Tanz-Trilogie: Fest für die Sinne

Tanz-Trilogie (1)(Dietmar Laatsch) Es war wieder einmal ein Fest für die Sinne. Besonders für die Augen. Aber auch die Gefühle, die Seele, das Herz wurden angesprochen. Trilogie – feierte im Theater Hagen, im Großen Haus Premiere. Es begann eindrucksvoll und hörte auch so auf. Hugo Viera, Young Soon Hue und Ricardo Fernando erzeugten dabei trotz der Unterschiedlichkeit ihrer Themen, ihrer Bilder, ihrer Arbeiten einen durchgängigen Spannungsbogen auf einem sehr hohen Niveau. Perfekt dabei unterstützt durch Peer Palmowski mit seinen dazugehörigen Bühnenbildern, Spielen mit dem Licht und auch die Kostümierung von Heiko Mönnich gab den einzelnen Stücken ihre Ästhetik und erlaubte dazu dennoch sehr große Beweglichkeit. Die bei diesem sehr intensiven Tanz, diesem Lobgesang auf die Möglichkeiten der Körperlichkeit, faszinierte.

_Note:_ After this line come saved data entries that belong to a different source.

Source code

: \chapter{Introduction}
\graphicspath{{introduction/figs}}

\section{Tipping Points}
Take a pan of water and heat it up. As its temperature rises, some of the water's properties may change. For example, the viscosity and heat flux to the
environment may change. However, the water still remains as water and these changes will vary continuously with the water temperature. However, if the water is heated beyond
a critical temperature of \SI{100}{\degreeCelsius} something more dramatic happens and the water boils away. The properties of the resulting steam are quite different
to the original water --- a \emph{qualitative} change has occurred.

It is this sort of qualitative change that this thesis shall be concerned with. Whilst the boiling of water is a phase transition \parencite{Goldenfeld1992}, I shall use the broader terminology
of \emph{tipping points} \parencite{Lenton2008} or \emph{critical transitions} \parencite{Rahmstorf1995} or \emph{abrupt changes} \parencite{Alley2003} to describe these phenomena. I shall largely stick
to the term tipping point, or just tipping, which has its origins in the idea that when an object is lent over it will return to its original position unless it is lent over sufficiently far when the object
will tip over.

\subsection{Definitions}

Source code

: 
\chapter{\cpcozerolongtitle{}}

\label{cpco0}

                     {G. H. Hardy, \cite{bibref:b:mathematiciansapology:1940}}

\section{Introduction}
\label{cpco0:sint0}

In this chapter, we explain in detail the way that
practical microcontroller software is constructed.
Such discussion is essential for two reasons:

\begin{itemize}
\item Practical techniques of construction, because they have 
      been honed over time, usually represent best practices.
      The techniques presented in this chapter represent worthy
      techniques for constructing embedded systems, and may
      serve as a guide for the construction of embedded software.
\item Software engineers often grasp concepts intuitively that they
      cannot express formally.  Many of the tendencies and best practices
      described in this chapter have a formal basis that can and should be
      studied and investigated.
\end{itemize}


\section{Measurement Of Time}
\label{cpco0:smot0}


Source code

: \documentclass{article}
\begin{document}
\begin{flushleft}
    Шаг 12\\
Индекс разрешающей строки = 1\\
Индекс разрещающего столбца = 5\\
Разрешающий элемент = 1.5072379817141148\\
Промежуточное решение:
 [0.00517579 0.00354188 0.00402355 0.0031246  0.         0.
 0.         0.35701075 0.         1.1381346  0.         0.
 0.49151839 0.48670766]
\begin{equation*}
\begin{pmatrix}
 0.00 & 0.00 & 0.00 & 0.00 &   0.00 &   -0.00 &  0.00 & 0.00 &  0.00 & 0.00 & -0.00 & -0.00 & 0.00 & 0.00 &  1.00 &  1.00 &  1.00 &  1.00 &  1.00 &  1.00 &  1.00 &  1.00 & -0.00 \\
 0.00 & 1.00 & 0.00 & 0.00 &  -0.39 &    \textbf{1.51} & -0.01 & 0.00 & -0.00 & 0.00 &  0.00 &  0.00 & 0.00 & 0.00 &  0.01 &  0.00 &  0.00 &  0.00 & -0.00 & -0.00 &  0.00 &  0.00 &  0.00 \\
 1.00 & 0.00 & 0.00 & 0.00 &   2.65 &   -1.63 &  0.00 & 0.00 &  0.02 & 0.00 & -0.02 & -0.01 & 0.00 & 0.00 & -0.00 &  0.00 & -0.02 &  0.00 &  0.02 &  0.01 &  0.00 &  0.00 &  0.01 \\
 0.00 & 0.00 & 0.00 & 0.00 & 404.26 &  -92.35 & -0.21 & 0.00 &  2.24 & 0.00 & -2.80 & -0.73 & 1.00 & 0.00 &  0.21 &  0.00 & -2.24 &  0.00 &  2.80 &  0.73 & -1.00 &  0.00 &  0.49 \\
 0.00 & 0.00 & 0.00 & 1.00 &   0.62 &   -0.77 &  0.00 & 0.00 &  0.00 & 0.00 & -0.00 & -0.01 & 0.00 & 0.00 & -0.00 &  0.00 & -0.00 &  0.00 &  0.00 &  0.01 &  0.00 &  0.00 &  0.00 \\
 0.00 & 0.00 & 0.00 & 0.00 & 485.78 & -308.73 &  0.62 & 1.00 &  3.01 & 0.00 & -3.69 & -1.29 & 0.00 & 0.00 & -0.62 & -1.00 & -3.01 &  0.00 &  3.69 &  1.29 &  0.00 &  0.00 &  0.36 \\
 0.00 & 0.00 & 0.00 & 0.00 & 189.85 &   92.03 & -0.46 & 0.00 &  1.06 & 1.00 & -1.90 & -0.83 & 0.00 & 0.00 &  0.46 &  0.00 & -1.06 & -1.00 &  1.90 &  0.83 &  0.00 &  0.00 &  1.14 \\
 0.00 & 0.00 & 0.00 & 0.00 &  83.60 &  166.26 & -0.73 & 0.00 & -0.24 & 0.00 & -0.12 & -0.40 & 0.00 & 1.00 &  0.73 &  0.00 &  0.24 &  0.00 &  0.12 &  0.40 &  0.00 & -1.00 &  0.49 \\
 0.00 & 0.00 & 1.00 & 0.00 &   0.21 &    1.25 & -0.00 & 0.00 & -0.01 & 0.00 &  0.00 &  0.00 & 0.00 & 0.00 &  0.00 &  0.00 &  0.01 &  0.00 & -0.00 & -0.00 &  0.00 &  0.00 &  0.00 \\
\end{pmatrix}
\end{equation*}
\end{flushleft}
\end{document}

Beginnen wir mit Hugo Viera und zugleich Peer Palmowski, denn ohne seine stimmige Bühneninszenierung von „Mind over Matter“ wäre die Wirkung, übrigens in allen drei Stücken, nicht erzeugt worden. Im ersten Bühnenbild war das Spiel mit dem Licht ganz bedeutend. So wurde auch Tiefe des Raumes erzeugt, wo sie notwendig war und begleitete dann die einzelnen Bilder die Hugo Viera zeigen wollte perfekt, punktgenau, untermalend. Zur Musik von Max Richter komponierte Hugo Viera seine Choreographie übereinstimmend. Schon das eröffnende Solo von Shinsaku Hashiguchi war dabei ein opulenter Augenschmaus. Wie er den Menschen zeichnete, der sich verändernden Bedinungen stellen muss, der durch das Tal der Schmerzen, des Leidens, zu neuer Beweglichkeit gelangt. Thematisch ging es genau darum. Um die Herausforderung des Lebens zu meistern bedarf es des täglichen Kampfes, der Annahme der Begrenzungen, aber nur mit dem Ziel, über diese hinauszuwachsen. Dabei ging es auch sichtbar um Körperbeherrschung, Selbstüberwindung und Willensstärke. Wie bei der Metamorphose verwandelt sich der Mensch und kommt in sein nächstes Level, nur um dann wieder den Kampf mit sich aufzunehmen und alles erneut zu durchleben. Es kann und wird gelingen, war die Botschaft die Hugo Viera mit dem Schlussbild vermitteln wollte. Es war ein faszinierendes Spiel das sich da auf der Bühne vollzog. Atemlos betrachteten die Zuschauer, übrigens in allen drei Teilen, die Geschichte die ihnen durch wunderbare Tänzer und Tänzerinnen vermittelt wurde, um dann mit einem kräftigen, langanhaltenden Applaus auch den Akteuren die Anerkennung für ihre außergewöhnliche Leistung zu geben. Sehr sachkundig das Ballettpublikum, das eben nicht dazwischen klatschte und damit die Spannung aufrecht erhielt.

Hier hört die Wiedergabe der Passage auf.